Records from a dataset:
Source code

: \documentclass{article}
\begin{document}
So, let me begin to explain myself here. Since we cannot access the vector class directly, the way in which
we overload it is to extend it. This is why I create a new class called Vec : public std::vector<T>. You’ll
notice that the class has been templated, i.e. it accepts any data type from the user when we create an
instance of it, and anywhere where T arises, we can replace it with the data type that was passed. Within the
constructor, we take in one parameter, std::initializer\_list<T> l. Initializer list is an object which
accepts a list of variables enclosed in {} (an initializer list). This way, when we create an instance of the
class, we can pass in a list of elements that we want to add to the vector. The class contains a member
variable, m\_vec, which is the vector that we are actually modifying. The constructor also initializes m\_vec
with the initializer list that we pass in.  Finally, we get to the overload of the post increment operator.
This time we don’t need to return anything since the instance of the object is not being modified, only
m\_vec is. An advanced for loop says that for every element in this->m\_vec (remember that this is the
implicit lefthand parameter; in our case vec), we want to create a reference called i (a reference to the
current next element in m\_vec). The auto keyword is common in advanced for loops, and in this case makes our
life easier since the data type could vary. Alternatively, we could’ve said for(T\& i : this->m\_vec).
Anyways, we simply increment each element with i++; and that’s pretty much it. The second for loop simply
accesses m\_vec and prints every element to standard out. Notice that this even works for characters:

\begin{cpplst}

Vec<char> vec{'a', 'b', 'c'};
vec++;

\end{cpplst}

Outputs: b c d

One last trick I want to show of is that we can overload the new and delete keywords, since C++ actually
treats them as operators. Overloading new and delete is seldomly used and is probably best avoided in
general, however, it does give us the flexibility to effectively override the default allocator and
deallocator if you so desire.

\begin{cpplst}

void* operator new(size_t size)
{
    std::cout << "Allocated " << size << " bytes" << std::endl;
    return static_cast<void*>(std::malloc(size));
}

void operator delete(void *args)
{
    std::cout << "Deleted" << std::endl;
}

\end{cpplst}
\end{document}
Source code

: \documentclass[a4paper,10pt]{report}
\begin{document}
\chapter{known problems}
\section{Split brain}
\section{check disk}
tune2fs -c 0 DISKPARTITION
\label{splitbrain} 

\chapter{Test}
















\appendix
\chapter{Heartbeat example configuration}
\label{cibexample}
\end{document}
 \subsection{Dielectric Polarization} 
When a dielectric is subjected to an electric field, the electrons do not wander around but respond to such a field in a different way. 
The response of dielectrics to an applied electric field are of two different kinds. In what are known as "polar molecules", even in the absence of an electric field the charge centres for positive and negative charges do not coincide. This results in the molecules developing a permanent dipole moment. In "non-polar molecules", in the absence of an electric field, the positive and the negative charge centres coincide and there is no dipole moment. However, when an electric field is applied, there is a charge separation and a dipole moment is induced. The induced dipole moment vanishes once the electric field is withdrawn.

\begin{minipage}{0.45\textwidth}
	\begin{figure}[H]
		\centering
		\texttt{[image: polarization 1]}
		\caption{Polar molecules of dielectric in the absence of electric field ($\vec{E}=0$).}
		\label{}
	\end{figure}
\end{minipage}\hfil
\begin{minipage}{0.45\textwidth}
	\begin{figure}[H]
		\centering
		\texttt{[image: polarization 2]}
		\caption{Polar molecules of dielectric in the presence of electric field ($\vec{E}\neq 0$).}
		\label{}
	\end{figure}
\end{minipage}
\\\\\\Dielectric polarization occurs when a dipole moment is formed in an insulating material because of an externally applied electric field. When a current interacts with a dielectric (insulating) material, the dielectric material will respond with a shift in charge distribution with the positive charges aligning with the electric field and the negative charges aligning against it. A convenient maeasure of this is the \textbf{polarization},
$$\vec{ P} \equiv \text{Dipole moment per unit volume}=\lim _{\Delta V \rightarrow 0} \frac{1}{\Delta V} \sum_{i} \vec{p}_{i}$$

» TO DO:
Please transcribe each entry exactly, keeping every word as it is.

» RESPONSE FOR THIS EXERCISE:
Source code

: \documentclass{article}
\begin{document}
So, let me begin to explain myself here. Since we cannot access the vector class directly, the way in which
we overload it is to extend it. This is why I create a new class called Vec : public std::vector<T>. You’ll
notice that the class has been templated, i.e. it accepts any data type from the user when we create an
instance of it, and anywhere where T arises, we can replace it with the data type that was passed. Within the
constructor, we take in one parameter, std::initializer\_list<T> l. Initializer list is an object which
accepts a list of variables enclosed in {} (an initializer list). This way, when we create an instance of the
class, we can pass in a list of elements that we want to add to the vector. The class contains a member
variable, m\_vec, which is the vector that we are actually modifying. The constructor also initializes m\_vec
with the initializer list that we pass in.  Finally, we get to the overload of the post increment operator.
This time we don’t need to return anything since the instance of the object is not being modified, only
m\_vec is. An advanced for loop says that for every element in this->m\_vec (remember that this is the
implicit lefthand parameter; in our case vec), we want to create a reference called i (a reference to the
current next element in m\_vec). The auto keyword is common in advanced for loops, and in this case makes our
life easier since the data type could vary. Alternatively, we could’ve said for(T\& i : this->m\_vec).
Anyways, we simply increment each element with i++; and that’s pretty much it. The second for loop simply
accesses m\_vec and prints every element to standard out. Notice that this even works for characters:

\begin{cpplst}

Vec<char> vec{'a', 'b', 'c'};
vec++;

\end{cpplst}

Outputs: b c d

One last trick I want to show of is that we can overload the new and delete keywords, since C++ actually
treats them as operators. Overloading new and delete is seldomly used and is probably best avoided in
general, however, it does give us the flexibility to effectively override the default allocator and
deallocator if you so desire.

\begin{cpplst}

void* operator new(size_t size)
{
    std::cout << "Allocated " << size << " bytes" << std::endl;
    return static_cast<void*>(std::malloc(size));
}

void operator delete(void *args)
{
    std::cout << "Deleted" << std::endl;
}

\end{cpplst}
\end{document}
Source code

: \documentclass[a4paper,10pt]{report}
\begin{document}
\chapter{known problems}
\section{Split brain}
\section{check disk}
tune2fs -c 0 DISKPARTITION
\label{splitbrain} 

\chapter{Test}
















\appendix
\chapter{Heartbeat example configuration}
\label{cibexample}
\end{document}
 \subsection{Dielectric Polarization} 
When a dielectric is subjected to an electric field, the electrons do not wander around but respond to such a field in a different way. 
The response of dielectrics to an applied electric field are of two different kinds. In what are known as "polar molecules", even in the absence of an electric field the charge centres for positive and negative charges do not coincide. This results in the molecules developing a permanent dipole moment. In "non-polar molecules", in the absence of an electric field, the positive and the negative charge centres coincide and there is no dipole moment. However, when an electric field is applied, there is a charge separation and a dipole moment is induced. The induced dipole moment vanishes once the electric field is withdrawn.

\begin{minipage}{0.45\textwidth}
	\begin{figure}[H]
		\centering
		\texttt{[image: polarization 1]}
		\caption{Polar molecules of dielectric in the absence of electric field ($\vec{E}=0$).}
		\label{}
	\end{figure}
\end{minipage}\hfil
\begin{minipage}{0.45\textwidth}
	\begin{figure}[H]
		\centering
		\texttt{[image: polarization 2]}
		\caption{Polar molecules of dielectric in the presence of electric field ($\vec{E}\neq 0$).}
		\label{}
	\end{figure}
\end{minipage}
\\\\\\Dielectric polarization occurs when a dipole moment is formed in an insulating material because of an externally applied electric field. When a current interacts with a dielectric (insulating) material, the dielectric material will respond with a shift in charge distribution with the positive charges aligning with the electric field and the negative charges aligning against it. A convenient maeasure of this is the \textbf{polarization},
$$\vec{ P} \equiv \text{Dipole moment per unit volume}=\lim _{\Delta V \rightarrow 0} \frac{1}{\Delta V} \sum_{i} \vec{p}_{i}$$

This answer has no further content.